Background: Blinatumomab is a bispecific monoclonal antibody construct that enables CD3-positive T cells to recognize and eliminate CD19-positive cells. Given the concern for neurotoxicity induced by blinatumomab, clinical trials have largely excluded patients with CNS disease. Therefore, data are lacking on the safety and efficacy of blinatumomab in this population. We herein report on the use of blinatumomab in patients with active, or history of, CNS disease.

Methods: A retrospective review of patients who received blinatumomab at our institution was conducted. Patients who had a history of or who had active CNS disease and received blinatumomab were included. Patients who had a CNS disease within 20 days prior to treatment with blinatumomab were considered to have an active CNS involvement. Patients who cleared their CNS disease with systemic and/or intrathecal chemotherapy >20 days prior to starting blinatumomab were considered to have history of CNS disease. Patient were assessed for toxicity as well as for efficacy.

Results: We identified eleven patients (6 with Philadelphia chromosome-negative acute lymphoblastic leukemia, 3 with Philadelphia chromosome-positive acute lymphoblastic leukemia, 1 with chronic myeloid leukemia in blast phase and 1 with biphenotypic acute leukemia [myeloid/pre-B]). Baseline characteristics, treatments, responses and toxicities are summarized in Table 1. Median age was 38 (range 21 - 78 years). One patient was treatment naïve and 10 patients were relapsed or refractory to prior treatments, including 3 patients with prior allogeneic stem cell transplantation (alloSCT). The median number of prior regimens was 3 (range, 0 - 8). Magnetic resonance imaging showed evidence of CNS disease in all 3 patients who underwent pre-blinatumomab imaging. Ten patients had systemic disease and one patient had an isolated CNS disease.

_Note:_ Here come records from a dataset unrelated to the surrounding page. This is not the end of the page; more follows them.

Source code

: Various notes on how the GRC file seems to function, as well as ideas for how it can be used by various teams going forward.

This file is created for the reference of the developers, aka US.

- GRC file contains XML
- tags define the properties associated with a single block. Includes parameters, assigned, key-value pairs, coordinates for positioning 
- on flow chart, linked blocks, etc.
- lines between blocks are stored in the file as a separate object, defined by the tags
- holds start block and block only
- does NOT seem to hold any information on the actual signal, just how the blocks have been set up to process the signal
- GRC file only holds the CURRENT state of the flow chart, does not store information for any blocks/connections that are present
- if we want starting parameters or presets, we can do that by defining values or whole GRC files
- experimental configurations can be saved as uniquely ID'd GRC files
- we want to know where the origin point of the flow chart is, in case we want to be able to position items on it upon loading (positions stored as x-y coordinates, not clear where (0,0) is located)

All patients with CNS disease received intrathecal chemotherapy (methotrexate and/or cytarabine) concomitantly with blinatumomab. Blinatumomab was administered as a single agent in 3 patients, in combination with a BCR-ABL tyrosine kinase inhibitor in 4 patients, and in combination with systemic chemotherapy in 4 patients (concomitantly with blinatumomab in 3, and sequentially post chemotherapy in 1). Grade 3 or higher blinatumomab-related CNS toxicity was noted in only 2 patients (18 %); both of these patients received blinatumomab and a TKI and discontinued blinatumomab due to toxicity. One patient with grade 3 neurotoxicity had headaches, tremors and neuropathic pain that only resolved after discontinuation of blinatumomab on Day 16 of the first cycle. Grade 4 neurotoxicity was noted in one patient with altered mental status, slurred speech and seizures on Cycle 2 Day 7. Blinatumomab was held and then restarted at a lower dose with slow dose escalation, antiepileptic treatment, and dexamethasone; however the same toxicity re-occured on Cycle 3 Day 17, necessitating discontinuation of blinatumomab. Two patients had transient blinatumomab-related transaminitis (Grade 2 & 3).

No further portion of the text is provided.